_Exercise brief_:
Scan the data. Collect each line that contains the word "Introduction".

******

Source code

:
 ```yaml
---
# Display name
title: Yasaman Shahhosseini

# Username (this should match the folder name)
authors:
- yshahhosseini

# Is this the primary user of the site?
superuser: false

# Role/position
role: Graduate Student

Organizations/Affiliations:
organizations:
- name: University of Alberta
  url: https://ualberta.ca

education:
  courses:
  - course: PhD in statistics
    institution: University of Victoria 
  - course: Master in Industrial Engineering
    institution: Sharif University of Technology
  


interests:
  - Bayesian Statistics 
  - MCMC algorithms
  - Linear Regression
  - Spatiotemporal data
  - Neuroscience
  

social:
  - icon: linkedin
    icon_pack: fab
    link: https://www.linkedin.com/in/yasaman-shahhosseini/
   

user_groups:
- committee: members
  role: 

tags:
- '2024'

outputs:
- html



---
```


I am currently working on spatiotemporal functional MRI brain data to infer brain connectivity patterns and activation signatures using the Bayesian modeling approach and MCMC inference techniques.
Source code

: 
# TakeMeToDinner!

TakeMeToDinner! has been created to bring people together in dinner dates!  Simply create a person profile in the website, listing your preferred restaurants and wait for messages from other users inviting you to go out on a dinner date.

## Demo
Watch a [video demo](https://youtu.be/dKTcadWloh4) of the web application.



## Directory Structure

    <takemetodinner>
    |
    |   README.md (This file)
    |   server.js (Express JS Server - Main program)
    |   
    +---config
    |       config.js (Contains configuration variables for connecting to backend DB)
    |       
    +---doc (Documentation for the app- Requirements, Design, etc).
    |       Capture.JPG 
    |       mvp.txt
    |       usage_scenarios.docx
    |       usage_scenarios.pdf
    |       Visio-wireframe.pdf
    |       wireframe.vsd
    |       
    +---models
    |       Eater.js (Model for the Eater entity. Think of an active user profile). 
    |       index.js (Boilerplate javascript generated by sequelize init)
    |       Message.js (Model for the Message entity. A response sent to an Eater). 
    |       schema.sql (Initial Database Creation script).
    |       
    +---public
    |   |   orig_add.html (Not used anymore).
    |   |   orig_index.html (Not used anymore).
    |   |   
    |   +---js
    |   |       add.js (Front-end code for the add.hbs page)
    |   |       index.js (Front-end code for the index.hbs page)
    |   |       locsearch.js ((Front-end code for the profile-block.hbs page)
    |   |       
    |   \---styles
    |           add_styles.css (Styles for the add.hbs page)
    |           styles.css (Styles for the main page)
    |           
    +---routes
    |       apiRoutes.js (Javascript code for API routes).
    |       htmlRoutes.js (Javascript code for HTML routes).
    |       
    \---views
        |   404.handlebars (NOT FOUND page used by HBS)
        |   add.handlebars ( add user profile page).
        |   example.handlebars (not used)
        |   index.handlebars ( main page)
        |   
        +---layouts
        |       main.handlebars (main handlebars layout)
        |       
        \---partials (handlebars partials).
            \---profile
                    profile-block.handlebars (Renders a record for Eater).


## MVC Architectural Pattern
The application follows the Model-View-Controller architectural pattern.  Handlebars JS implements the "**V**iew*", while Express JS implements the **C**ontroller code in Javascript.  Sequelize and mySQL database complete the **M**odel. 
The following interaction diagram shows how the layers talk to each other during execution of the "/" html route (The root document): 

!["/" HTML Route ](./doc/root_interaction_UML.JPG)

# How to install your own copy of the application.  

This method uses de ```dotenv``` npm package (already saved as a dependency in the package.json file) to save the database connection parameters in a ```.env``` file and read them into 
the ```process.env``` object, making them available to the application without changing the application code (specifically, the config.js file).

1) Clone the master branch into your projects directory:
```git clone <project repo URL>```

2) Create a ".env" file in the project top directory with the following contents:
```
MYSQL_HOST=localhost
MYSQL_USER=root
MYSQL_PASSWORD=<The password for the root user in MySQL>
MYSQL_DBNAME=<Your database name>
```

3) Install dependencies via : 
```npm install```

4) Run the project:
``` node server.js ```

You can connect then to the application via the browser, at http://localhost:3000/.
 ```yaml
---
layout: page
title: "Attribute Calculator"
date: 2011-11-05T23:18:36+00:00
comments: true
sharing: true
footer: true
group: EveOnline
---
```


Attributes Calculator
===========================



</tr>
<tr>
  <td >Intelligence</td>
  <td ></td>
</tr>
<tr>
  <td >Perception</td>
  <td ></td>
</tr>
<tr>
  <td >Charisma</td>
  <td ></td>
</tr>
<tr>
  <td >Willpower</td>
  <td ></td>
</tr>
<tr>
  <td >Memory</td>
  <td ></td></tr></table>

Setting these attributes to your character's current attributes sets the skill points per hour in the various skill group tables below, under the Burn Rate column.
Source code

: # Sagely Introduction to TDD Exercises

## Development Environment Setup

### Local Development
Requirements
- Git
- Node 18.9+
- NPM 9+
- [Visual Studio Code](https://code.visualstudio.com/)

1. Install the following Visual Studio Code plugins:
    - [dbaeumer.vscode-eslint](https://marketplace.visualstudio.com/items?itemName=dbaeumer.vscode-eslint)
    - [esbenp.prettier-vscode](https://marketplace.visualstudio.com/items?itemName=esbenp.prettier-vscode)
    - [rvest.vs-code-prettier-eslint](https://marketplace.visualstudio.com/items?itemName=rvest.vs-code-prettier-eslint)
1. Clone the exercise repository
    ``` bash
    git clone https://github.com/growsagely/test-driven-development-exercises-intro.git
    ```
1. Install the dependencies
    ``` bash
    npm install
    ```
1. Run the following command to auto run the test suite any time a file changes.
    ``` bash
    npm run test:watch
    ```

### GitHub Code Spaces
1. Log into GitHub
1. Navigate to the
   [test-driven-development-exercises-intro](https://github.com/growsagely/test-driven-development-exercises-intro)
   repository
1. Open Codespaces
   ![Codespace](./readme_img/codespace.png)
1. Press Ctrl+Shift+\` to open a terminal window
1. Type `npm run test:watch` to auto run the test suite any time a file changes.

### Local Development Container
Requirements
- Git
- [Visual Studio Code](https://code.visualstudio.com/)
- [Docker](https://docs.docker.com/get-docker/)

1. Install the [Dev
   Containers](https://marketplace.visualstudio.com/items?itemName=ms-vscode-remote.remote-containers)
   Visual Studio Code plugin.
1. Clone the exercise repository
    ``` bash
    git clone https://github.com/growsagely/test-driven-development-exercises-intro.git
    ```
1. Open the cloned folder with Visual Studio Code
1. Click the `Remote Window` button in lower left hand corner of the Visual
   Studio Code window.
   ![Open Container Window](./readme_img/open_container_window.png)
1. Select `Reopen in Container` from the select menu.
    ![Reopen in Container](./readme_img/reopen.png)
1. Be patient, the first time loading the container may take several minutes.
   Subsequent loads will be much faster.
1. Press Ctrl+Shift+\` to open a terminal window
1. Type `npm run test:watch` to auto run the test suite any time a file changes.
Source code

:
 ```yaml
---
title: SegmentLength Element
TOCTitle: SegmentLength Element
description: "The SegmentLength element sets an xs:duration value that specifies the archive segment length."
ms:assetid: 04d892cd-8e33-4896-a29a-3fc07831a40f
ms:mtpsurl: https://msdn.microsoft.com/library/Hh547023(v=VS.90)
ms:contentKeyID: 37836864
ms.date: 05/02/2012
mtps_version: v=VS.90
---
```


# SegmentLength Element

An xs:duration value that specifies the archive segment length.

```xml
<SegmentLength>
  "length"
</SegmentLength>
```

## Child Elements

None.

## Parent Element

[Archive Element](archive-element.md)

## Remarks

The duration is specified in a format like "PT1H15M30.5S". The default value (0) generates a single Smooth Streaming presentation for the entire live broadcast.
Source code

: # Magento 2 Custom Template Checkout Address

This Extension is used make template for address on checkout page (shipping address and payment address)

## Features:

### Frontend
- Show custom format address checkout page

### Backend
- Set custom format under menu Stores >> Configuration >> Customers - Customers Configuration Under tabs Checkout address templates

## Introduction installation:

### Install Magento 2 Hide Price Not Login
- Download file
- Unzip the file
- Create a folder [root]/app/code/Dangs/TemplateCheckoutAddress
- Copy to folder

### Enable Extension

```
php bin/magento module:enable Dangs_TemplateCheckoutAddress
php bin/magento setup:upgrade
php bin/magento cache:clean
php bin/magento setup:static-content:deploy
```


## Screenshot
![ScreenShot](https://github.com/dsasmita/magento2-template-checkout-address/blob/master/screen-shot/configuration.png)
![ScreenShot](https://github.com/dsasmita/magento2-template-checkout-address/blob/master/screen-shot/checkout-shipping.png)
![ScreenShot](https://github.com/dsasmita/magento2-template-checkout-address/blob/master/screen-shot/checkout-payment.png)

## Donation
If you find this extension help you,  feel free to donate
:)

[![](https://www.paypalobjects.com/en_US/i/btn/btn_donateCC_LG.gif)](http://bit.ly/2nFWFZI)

******

_Task response_:
: # Sagely Introduction to TDD Exercises
## Introduction installation:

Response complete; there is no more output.